-- Opening Marker --

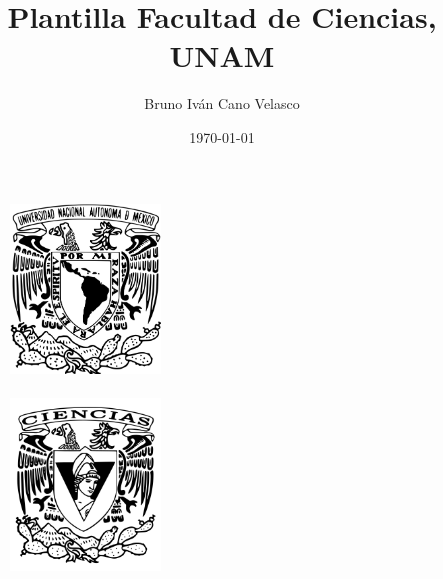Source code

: \documentclass{article}
\title{Plantilla Facultad de Ciencias, UNAM}
\author{Bruno Iván Cano Velasco}
\date{\today}
\begin{document}
\thispagestyle{empty}

        \begin{figure}[ht]
            \includegraphics[width=4cm]{images/logo_unam.png}
            \label{EscudoUNAM}   
            \endminipage

                \includegraphics[height = 4.9cm ,width=4cm]{images/logo_ciencias.png}
                \label{EscudoFC}
            \endminipage
        \end{figure}
\end{document}
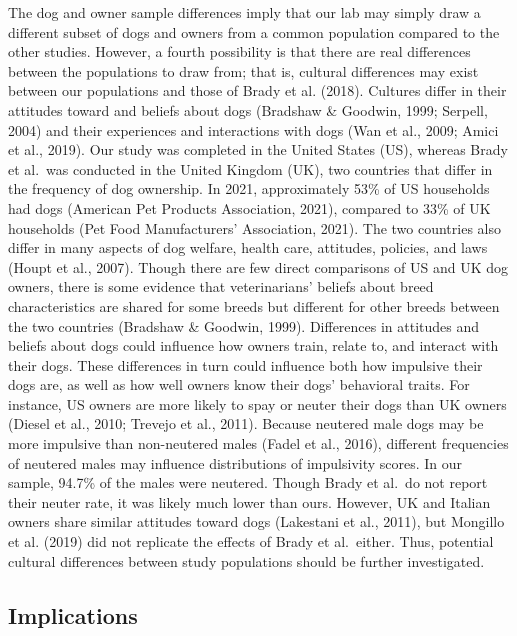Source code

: \documentclass[
  pub,floatsintext]{apa6}
\begin{document}
The dog and owner sample differences imply that our lab may simply draw a different subset of dogs and owners from a common population compared to the other studies. However, a fourth possibility is that there are real differences between the populations to draw from; that is, cultural differences may exist between our populations and those of Brady et al. (2018). Cultures differ in their attitudes toward and beliefs about dogs (Bradshaw \& Goodwin, 1999; Serpell, 2004) and their experiences and interactions with dogs (Wan et al., 2009; Amici et al., 2019). Our study was completed in the United States (US), whereas Brady et al.~was conducted in the United Kingdom (UK), two countries that differ in the frequency of dog ownership. In 2021, approximately 53\% of US households had dogs (American Pet Products Association, 2021), compared to 33\% of UK households (Pet Food Manufacturers' Association, 2021). The two countries also differ in many aspects of dog welfare, health care, attitudes, policies, and laws (Houpt et al., 2007). Though there are few direct comparisons of US and UK dog owners, there is some evidence that veterinarians' beliefs about breed characteristics are shared for some breeds but different for other breeds between the two countries (Bradshaw \& Goodwin, 1999). Differences in attitudes and beliefs about dogs could influence how owners train, relate to, and interact with their dogs. These differences in turn could influence both how impulsive their dogs are, as well as how well owners know their dogs' behavioral traits. For instance, US owners are more likely to spay or neuter their dogs than UK owners (Diesel et al., 2010; Trevejo et al., 2011). Because neutered male dogs may be more impulsive than non-neutered males (Fadel et al., 2016), different frequencies of neutered males may influence distributions of impulsivity scores. In our sample, 94.7\% of the males were neutered. Though Brady et al.~do not report their neuter rate, it was likely much lower than ours. However, UK and Italian owners share similar attitudes toward dogs (Lakestani et al., 2011), but Mongillo et al. (2019) did not replicate the effects of Brady et al.~either. Thus, potential cultural differences between study populations should be further investigated.

\hypertarget{implications}{%
\subsection{Implications}\label{implications}}
\end{document}
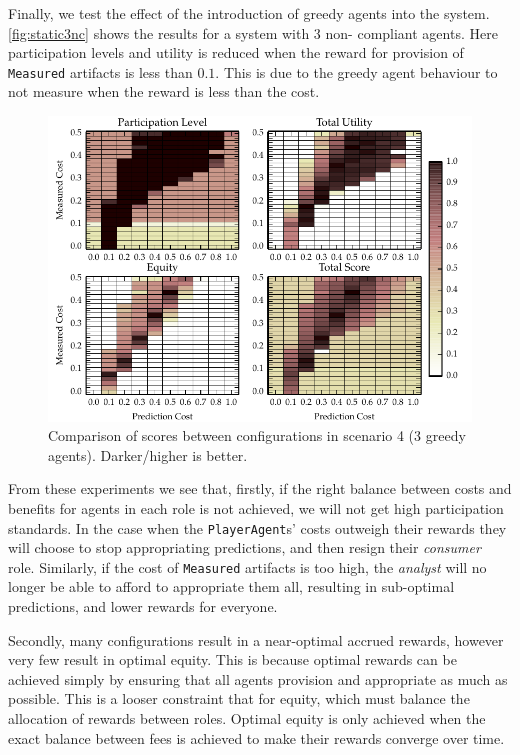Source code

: Finally, we test the effect of the introduction of greedy agents into
the system. \autoref{fig:static3nc} shows the results for a system with 3 non-
compliant agents. Here participation levels and utility is reduced when the
reward for provision of \texttt{Measured} artifacts is less than $0.1$. This is
due to the greedy agent behaviour to not measure when the reward is
less than the cost.

\begin{figure}
\includegraphics{gfx/kc/static_1_3nc.pdf} 
\caption[Comparison of scores between configurations in scenario 4 (3 greedy agents).]{Comparison of scores between configurations in scenario 4 (3 greedy agents). Darker/higher is better.}\label{fig:static3nc}
\end{figure}

From these experiments we see that, firstly, if the right balance between
costs and benefits for agents in each role is not achieved, we will not get
high participation standards. In the case when the \texttt{PlayerAgent}s' costs
outweigh their rewards they will choose to stop appropriating predictions, and
then resign their \emph{consumer} role. Similarly, if the cost of
\texttt{Measured} artifacts is too high, the \emph{analyst} will no longer be
able to afford to appropriate them all, resulting in sub-optimal
predictions, and lower rewards for everyone.

Secondly, many configurations result in a near-optimal accrued rewards, however very
few result in optimal equity. This is because optimal rewards can be achieved
simply by ensuring that all agents provision and appropriate as much as
possible. This is a looser constraint that for equity, which must balance the
allocation of rewards between roles. Optimal equity is only achieved when
the exact balance between fees is achieved to make their rewards converge
over time.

-- Closing Marker --

**About this exercise**
Show every line of the material that includes the string "Measured".

**Written reply**
reward for provision of \texttt{Measured} artifacts is less than $0.1$. This is
\texttt{Measured} artifacts is too high, the \emph{analyst} will no longer be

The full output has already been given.